(Plain-text document sources)
============================================================

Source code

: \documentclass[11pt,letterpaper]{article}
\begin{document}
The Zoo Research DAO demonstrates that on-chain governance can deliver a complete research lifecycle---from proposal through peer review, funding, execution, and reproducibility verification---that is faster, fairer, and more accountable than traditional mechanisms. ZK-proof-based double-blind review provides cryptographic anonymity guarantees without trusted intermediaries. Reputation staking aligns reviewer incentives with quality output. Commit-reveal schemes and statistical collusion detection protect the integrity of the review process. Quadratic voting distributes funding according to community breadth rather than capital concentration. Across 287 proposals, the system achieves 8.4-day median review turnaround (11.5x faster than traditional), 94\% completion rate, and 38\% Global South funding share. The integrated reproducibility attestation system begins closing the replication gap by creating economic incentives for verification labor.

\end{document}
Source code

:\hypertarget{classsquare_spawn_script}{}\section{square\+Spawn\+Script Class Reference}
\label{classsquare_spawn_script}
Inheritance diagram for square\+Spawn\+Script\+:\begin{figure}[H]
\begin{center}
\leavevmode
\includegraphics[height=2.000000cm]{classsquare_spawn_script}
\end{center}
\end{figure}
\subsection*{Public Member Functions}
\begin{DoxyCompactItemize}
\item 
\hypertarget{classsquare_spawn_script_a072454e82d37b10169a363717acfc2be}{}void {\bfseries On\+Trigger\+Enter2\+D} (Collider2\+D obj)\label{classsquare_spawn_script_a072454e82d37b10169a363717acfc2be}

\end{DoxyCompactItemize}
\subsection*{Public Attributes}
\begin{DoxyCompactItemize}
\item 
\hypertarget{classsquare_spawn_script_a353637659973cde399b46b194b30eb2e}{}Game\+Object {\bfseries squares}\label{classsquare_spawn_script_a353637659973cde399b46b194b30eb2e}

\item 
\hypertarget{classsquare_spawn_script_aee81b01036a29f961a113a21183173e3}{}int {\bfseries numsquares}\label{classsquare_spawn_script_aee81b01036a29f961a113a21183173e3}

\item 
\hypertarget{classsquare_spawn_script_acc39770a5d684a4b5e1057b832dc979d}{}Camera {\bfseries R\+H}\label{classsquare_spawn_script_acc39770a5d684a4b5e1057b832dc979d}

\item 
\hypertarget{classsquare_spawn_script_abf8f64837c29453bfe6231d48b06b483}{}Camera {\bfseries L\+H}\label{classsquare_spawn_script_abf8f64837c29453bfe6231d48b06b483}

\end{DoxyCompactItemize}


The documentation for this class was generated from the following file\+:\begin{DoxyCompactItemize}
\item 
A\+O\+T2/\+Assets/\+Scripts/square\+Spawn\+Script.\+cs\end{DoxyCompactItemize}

============================================================

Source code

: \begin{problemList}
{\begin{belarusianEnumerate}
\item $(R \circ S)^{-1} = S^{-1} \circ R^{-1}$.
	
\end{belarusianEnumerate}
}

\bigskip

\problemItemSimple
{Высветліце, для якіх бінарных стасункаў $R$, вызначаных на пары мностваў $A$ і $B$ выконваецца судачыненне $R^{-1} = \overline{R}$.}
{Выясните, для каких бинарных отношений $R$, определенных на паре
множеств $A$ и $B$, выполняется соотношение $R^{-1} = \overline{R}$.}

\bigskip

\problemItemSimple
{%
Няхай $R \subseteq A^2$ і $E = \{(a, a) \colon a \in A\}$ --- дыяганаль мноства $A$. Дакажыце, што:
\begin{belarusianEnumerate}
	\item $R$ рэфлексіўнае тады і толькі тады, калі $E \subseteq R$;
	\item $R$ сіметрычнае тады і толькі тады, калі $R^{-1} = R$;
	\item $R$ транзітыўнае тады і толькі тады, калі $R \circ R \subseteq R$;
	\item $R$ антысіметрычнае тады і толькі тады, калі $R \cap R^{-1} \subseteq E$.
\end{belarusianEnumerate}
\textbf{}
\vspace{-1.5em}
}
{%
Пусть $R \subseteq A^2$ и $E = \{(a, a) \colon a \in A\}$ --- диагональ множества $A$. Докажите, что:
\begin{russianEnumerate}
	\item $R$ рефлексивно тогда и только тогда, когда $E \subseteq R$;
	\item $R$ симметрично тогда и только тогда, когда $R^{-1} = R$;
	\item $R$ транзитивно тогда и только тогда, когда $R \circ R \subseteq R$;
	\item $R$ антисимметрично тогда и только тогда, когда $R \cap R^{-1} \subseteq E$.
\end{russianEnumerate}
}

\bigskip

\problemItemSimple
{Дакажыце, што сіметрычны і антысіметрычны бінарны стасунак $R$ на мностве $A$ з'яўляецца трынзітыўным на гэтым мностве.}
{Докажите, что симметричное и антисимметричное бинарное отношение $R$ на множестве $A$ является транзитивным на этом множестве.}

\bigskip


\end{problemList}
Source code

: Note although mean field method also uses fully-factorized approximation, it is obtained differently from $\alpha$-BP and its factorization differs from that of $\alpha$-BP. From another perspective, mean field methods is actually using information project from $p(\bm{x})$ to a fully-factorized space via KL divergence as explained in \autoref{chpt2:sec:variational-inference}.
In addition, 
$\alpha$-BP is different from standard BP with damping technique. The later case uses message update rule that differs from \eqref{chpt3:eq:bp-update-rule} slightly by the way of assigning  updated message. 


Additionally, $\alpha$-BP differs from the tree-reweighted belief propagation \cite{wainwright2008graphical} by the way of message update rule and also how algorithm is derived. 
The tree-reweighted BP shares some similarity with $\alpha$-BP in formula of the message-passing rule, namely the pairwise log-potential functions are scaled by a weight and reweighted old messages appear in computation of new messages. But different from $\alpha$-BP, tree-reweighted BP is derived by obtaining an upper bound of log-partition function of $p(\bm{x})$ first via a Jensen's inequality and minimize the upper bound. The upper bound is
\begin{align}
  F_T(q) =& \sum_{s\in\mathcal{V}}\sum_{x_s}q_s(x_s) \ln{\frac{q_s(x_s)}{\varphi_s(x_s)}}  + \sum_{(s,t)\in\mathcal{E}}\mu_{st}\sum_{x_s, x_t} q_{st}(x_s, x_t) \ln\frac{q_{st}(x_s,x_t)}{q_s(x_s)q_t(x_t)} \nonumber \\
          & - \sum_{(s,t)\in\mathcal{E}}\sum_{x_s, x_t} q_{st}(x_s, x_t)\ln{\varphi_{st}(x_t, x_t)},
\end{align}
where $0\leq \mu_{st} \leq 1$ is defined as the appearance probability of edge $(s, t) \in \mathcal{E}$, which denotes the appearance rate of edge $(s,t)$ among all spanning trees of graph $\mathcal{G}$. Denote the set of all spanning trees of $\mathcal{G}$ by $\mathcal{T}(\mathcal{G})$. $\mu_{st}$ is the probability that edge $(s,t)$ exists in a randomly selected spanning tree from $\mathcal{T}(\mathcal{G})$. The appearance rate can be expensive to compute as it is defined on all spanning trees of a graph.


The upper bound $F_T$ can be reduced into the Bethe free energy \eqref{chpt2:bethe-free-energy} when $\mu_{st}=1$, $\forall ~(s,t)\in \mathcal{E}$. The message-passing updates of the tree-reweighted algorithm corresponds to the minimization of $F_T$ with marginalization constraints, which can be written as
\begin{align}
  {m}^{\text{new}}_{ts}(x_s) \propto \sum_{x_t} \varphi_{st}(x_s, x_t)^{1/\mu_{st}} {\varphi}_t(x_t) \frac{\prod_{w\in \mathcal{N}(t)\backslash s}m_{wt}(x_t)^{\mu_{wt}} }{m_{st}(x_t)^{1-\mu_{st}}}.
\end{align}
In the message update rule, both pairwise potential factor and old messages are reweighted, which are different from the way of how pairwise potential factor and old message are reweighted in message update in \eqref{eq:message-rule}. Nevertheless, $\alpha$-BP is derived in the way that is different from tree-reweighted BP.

============================================================

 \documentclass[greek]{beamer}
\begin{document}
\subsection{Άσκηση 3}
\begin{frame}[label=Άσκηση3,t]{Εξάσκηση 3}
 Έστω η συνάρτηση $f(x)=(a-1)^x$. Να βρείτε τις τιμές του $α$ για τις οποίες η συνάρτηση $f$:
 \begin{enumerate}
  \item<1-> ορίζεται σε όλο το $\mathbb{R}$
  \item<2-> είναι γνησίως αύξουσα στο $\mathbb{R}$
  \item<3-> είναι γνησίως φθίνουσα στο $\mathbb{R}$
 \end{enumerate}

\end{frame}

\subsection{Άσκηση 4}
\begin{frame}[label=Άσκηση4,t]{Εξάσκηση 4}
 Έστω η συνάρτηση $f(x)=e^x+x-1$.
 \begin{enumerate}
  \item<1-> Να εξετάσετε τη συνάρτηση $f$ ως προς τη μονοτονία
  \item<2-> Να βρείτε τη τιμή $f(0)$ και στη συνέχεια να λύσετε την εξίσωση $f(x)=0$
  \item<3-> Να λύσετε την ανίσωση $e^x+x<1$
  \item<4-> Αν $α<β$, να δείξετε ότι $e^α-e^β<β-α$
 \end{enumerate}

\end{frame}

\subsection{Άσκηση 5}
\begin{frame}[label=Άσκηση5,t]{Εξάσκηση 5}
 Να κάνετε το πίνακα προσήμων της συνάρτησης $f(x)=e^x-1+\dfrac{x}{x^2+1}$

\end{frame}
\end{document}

============================================================

_ABOUT THIS TASK_:
If a line in the entries above contains the word "mathbb", copy it.

_REPLY TO THE TASK_:
  \item<1-> ορίζεται σε όλο το $\mathbb{R}$
  \item<2-> είναι γνησίως αύξουσα στο $\mathbb{R}$
  \item<3-> είναι γνησίως φθίνουσα στο $\mathbb{R}$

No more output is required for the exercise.